Each line from the first entry to the line with "replace Lucide icons", both included, is to be returned unchanged, with any pictures dropped.

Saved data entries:
"""

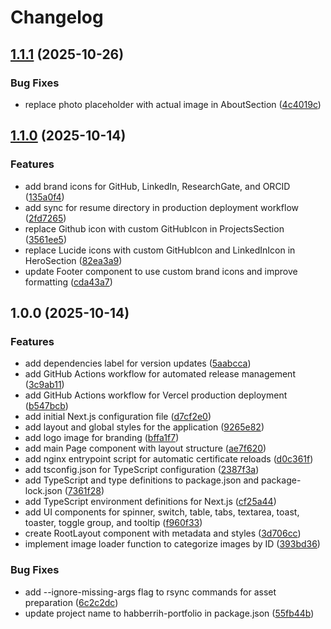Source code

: # Changelog

## [1.1.1](https://github.com/habberrih/portfolio/compare/v1.1.0...v1.1.1) (2025-10-26)


### Bug Fixes

* replace photo placeholder with actual image in AboutSection ([4c4019c](https://github.com/habberrih/portfolio/commit/4c4019c162163b9e50d134b2232f79af936963af))

## [1.1.0](https://github.com/habberrih/portfolio/compare/v1.0.0...v1.1.0) (2025-10-14)


### Features

* add brand icons for GitHub, LinkedIn, ResearchGate, and ORCID ([135a0f4](https://github.com/habberrih/portfolio/commit/135a0f4103d455b3cf509d00a222ae25485c10a9))
* add sync for resume directory in production deployment workflow ([2fd7265](https://github.com/habberrih/portfolio/commit/2fd726590a2823f647b5ff97f0aca9fd3c59d569))
* replace Github icon with custom GitHubIcon in ProjectsSection ([3561ee5](https://github.com/habberrih/portfolio/commit/3561ee50ac9eb57842e15f6583945e6bf7716d32))
* replace Lucide icons with custom GitHubIcon and LinkedInIcon in HeroSection ([82ea3a9](https://github.com/habberrih/portfolio/commit/82ea3a9b02fe3c4ed5fd789c92cc46bb6514dbed))
* update Footer component to use custom brand icons and improve formatting ([cda43a7](https://github.com/habberrih/portfolio/commit/cda43a7656a82980dbbe2bdef61b5fb1c1d4ebbe))

## 1.0.0 (2025-10-14)


### Features

* add dependencies label for version updates ([5aabcca](https://github.com/habberrih/portfolio/commit/5aabcca004923d0b7f2c692b512b45833f72a523))
* add GitHub Actions workflow for automated release management ([3c9ab11](https://github.com/habberrih/portfolio/commit/3c9ab1196d126591f78f7614480cf6a1d5dbdd0c))
* add GitHub Actions workflow for Vercel production deployment ([b547bcb](https://github.com/habberrih/portfolio/commit/b547bcbf34e69c9f1757b7c5e64b0dfefcb4f99a))
* add initial Next.js configuration file ([d7cf2e0](https://github.com/habberrih/portfolio/commit/d7cf2e04492fc457d826d7301953d5c862517881))
* add layout and global styles for the application ([9265e82](https://github.com/habberrih/portfolio/commit/9265e820ae32bb18a8a93aec663403a95e56ff25))
* add logo image for branding ([bffa1f7](https://github.com/habberrih/portfolio/commit/bffa1f7a0c9c813e1b00c8319d43f838bf84b89e))
* add main Page component with layout structure ([ae7f620](https://github.com/habberrih/portfolio/commit/ae7f620967b145dd76598580f2e422991c1d9f6b))
* add nginx entrypoint script for automatic certificate reloads ([d0c361f](https://github.com/habberrih/portfolio/commit/d0c361f458679490f9f2145c15b5a9cc8cb4ff7d))
* add tsconfig.json for TypeScript configuration ([2387f3a](https://github.com/habberrih/portfolio/commit/2387f3ae7d12b9f295beedb8d597b0e3ac689070))
* add TypeScript and type definitions to package.json and package-lock.json ([7361f28](https://github.com/habberrih/portfolio/commit/7361f28af5fd9429a2b222f5310a9c58895d2b3e))
* add TypeScript environment definitions for Next.js ([cf25a44](https://github.com/habberrih/portfolio/commit/cf25a44c654882f400b18bc3664012a217bc58ff))
* add UI components for spinner, switch, table, tabs, textarea, toast, toaster, toggle group, and tooltip ([f960f33](https://github.com/habberrih/portfolio/commit/f960f336ffcc23dedfeaedb8f8560ac0471c90c4))
* create RootLayout component with metadata and styles ([3d706cc](https://github.com/habberrih/portfolio/commit/3d706cc4bc524c9a3478df6642107f5e137d7fe0))
* implement image loader function to categorize images by ID ([393bd36](https://github.com/habberrih/portfolio/commit/393bd36e683050eee11d872eafbb55e668d4622d))


### Bug Fixes

* add --ignore-missing-args flag to rsync commands for asset preparation ([6c2c2dc](https://github.com/habberrih/portfolio/commit/6c2c2dce0a432f6f8c09a1037a7ae16ac8f8c3fd))
* update project name to habberrih-portfolio in package.json ([55fb44b](https://github.com/habberrih/portfolio/commit/55fb44b600a21f170b156b31223e6a659ffe588c))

"""

◆ **Output of the exercise**:
Source code

: # Changelog

## [1.1.1](https://github.com/habberrih/portfolio/compare/v1.1.0...v1.1.1) (2025-10-26)


### Bug Fixes

* replace photo placeholder with actual image in AboutSection ([4c4019c](https://github.com/habberrih/portfolio/commit/4c4019c162163b9e50d134b2232f79af936963af))

## [1.1.0](https://github.com/habberrih/portfolio/compare/v1.0.0...v1.1.0) (2025-10-14)


### Features

* add brand icons for GitHub, LinkedIn, ResearchGate, and ORCID ([135a0f4](https://github.com/habberrih/portfolio/commit/135a0f4103d455b3cf509d00a222ae25485c10a9))
* add sync for resume directory in production deployment workflow ([2fd7265](https://github.com/habberrih/portfolio/commit/2fd726590a2823f647b5ff97f0aca9fd3c59d569))
* replace Github icon with custom GitHubIcon in ProjectsSection ([3561ee5](https://github.com/habberrih/portfolio/commit/3561ee50ac9eb57842e15f6583945e6bf7716d32))
* replace Lucide icons with custom GitHubIcon and LinkedInIcon in HeroSection ([82ea3a9](https://github.com/habberrih/portfolio/commit/82ea3a9b02fe3c4ed5fd789c92cc46bb6514dbed))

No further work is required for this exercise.